Reporting of suspected adverse reactions
Reporting suspected adverse reactions after authorisation of the medicinal product is important. It allows continued monitoring of the benefit/risk balance of the medicinal product. Healthcare professionals are asked to report any suspected adverse reactions via the Yellow Card Scheme, website: www.mhra.gov.uk/yellowcard, or search for MHRA Yellow Card in the Google Play or Apple App Store.
4.9 Overdose
Acute experience in animals:
Single oral doses of mesalazine of up to 5g/kg in pigs or a single intravenous dose of mesalazine at 920mg/kg in rats were not lethal.
Human experience:
There are rare data on overdosage (e.g. intended suicide with high oral doses of mesalazine), which do not indicate renal or hepatic toxicity.
Management of overdose:
There is no specific antidote and the treatment is symptomatic and supportive.
The treatment at hospital includes close monitoring of renal function.
5. PHARMACOLOGICAL PROPERTIES
5.1 Pharmacodynamic properties
Pharmacotherapeutic group: Intestinal anti-inflammatory agents.
Mechanism of action and pharmacodynamic effects:
Mesalazine is recognised as the active moiety of sulphasalazine in the treatment of ulcerative colitis. It is thought to act locally on the gut wall in inflammatory bowel disease, although its precise mechanism of action has not been fully elucidated.

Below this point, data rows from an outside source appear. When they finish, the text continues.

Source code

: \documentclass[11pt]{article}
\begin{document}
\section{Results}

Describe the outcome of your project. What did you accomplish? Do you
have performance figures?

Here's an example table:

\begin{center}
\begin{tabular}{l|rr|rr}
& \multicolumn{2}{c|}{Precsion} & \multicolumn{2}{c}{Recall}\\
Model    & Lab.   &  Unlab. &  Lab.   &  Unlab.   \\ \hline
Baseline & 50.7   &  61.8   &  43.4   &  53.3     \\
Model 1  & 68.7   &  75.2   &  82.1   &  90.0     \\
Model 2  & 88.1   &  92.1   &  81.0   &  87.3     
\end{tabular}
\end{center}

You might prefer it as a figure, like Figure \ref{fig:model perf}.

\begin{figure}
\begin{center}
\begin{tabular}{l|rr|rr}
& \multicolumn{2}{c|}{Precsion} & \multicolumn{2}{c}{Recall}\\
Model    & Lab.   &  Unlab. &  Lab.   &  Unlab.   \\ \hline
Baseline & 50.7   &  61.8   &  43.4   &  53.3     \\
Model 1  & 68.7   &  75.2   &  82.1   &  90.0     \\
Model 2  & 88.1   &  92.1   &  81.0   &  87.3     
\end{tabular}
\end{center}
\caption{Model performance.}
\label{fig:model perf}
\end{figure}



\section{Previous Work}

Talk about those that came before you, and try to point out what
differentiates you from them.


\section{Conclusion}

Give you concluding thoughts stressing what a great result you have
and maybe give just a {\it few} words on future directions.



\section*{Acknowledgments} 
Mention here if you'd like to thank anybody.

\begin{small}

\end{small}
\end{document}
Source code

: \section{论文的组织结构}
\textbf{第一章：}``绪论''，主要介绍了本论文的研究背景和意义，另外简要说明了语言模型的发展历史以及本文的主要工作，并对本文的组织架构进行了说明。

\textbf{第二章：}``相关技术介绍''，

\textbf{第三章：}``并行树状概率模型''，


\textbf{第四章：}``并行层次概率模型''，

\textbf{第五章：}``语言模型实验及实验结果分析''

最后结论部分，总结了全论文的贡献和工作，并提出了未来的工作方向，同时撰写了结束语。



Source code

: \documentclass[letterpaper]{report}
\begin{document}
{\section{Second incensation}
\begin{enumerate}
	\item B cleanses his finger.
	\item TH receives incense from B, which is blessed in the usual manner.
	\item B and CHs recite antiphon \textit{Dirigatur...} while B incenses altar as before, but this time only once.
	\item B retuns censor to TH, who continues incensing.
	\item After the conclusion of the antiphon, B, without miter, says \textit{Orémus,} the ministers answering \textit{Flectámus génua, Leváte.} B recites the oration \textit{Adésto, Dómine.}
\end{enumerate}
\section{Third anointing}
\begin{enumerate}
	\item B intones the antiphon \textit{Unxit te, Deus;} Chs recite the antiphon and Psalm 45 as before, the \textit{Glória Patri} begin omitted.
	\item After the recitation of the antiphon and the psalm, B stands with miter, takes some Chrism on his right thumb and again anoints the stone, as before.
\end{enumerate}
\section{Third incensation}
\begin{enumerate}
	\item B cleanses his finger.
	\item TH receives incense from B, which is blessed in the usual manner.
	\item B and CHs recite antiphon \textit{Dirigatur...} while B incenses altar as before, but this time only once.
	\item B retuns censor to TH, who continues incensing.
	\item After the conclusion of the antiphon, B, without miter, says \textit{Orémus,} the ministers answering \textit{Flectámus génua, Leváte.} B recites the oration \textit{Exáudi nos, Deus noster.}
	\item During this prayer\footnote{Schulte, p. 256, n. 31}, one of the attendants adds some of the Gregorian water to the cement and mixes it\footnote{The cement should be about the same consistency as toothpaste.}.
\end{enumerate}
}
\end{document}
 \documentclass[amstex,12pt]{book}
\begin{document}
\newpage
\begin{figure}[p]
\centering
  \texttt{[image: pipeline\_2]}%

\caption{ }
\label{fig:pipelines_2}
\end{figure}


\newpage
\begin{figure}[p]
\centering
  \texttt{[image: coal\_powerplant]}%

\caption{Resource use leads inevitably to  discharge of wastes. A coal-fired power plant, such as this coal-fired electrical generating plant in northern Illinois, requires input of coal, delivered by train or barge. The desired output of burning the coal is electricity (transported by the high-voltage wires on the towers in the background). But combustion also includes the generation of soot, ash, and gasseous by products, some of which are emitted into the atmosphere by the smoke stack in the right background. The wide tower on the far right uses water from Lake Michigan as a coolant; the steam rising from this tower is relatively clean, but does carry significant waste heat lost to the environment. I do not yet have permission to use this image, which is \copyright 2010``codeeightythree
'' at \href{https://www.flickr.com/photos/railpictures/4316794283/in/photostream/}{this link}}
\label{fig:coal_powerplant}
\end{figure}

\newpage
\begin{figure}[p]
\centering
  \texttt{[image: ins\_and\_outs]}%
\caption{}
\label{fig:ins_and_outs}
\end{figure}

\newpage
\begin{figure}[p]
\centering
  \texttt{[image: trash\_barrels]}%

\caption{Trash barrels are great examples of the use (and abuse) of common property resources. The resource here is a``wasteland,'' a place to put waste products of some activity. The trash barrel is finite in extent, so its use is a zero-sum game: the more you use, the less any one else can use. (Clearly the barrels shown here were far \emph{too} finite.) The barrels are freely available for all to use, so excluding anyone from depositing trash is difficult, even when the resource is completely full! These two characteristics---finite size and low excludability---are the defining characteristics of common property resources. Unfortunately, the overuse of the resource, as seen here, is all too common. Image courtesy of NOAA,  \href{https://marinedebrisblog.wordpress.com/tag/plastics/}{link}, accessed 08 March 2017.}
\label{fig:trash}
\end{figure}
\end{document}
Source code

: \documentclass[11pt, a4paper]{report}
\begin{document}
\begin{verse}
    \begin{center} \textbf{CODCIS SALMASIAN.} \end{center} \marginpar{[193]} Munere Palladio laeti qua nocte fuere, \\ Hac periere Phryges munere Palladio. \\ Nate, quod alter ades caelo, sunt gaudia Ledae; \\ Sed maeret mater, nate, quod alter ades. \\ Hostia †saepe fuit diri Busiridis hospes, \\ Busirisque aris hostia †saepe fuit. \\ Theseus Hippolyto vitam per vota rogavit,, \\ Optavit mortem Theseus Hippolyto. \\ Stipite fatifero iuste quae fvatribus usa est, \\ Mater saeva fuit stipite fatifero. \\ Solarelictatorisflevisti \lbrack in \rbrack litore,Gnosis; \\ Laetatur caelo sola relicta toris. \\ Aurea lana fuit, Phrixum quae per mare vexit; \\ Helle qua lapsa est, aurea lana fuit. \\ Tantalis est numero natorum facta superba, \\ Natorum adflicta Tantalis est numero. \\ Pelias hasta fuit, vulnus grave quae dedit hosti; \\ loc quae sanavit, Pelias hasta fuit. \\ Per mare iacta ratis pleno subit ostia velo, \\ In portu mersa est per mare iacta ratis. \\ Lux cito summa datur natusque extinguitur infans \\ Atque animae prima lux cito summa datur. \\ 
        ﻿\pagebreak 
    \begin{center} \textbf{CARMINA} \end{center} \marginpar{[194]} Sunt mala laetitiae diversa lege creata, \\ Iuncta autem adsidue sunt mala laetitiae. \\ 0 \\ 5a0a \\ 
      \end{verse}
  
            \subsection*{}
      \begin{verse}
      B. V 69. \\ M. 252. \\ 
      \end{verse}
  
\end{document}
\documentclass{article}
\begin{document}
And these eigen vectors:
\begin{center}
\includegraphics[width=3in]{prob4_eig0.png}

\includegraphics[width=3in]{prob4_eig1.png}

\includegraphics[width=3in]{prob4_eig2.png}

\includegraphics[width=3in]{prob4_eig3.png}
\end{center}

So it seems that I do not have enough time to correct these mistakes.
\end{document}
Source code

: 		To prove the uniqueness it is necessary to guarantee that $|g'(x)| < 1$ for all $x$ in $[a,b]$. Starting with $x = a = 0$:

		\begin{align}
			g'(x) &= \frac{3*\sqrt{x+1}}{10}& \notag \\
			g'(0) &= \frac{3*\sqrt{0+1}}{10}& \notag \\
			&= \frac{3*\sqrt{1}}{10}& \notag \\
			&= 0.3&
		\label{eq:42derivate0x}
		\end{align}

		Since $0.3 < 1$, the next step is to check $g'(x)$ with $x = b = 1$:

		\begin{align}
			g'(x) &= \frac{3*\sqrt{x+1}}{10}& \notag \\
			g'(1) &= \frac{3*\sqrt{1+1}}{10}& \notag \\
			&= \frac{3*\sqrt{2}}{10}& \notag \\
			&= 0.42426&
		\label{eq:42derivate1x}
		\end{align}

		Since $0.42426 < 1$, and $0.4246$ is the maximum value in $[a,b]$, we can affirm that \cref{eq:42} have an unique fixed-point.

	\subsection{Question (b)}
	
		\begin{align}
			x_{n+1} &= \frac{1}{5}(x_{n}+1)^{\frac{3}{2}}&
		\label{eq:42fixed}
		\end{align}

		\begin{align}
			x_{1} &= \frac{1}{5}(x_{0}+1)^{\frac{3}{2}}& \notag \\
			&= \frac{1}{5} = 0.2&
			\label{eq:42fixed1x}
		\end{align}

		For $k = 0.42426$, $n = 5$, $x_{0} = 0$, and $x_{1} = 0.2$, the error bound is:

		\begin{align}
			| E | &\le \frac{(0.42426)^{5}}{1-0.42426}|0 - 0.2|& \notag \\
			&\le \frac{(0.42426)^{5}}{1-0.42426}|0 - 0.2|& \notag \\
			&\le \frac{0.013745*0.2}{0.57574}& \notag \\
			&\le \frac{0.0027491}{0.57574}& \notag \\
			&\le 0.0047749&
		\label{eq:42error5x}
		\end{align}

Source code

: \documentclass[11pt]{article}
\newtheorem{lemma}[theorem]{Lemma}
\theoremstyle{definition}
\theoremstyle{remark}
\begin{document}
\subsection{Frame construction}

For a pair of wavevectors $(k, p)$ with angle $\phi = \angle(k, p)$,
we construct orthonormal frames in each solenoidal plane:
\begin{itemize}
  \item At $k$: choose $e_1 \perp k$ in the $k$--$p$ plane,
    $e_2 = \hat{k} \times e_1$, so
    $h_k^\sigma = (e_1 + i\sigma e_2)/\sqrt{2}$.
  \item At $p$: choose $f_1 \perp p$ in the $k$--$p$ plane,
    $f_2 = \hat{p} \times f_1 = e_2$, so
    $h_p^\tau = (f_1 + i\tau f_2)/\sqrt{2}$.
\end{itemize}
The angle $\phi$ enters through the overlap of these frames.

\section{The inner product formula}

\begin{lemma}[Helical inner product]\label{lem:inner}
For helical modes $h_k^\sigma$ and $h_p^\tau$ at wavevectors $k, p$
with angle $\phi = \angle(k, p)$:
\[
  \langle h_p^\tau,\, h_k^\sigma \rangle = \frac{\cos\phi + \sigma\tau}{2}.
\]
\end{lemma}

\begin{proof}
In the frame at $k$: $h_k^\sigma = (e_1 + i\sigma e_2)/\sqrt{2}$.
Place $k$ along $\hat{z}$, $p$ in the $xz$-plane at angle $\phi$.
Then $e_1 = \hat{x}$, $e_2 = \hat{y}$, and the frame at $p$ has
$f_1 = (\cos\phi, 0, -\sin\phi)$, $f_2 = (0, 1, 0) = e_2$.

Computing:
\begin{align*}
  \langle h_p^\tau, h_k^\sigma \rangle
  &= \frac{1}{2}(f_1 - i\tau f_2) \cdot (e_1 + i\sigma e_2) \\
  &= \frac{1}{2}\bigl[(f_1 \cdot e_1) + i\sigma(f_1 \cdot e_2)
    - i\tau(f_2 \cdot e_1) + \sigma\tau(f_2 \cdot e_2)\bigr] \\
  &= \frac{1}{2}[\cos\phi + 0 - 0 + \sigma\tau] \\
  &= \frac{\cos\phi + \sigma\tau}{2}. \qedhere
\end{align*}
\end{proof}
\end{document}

Increased leucocyte migration, abnormal cytokine production, increased production of arachidonic acid metabolites, particularly leukotriene B4 and increased free radical formation in the inflamed intestinal tissue are all present in patients with inflammatory bowel disease. Mesalazine has in-vitro and invivo pharmacological effects that inhibit leucocyte chemotaxis, decrease cytokine and leukotriene production and scavenge for free radicals. It is currently unknown which, if any of these mechanisms play a predominant role in the clinical efficacy of mesalazine.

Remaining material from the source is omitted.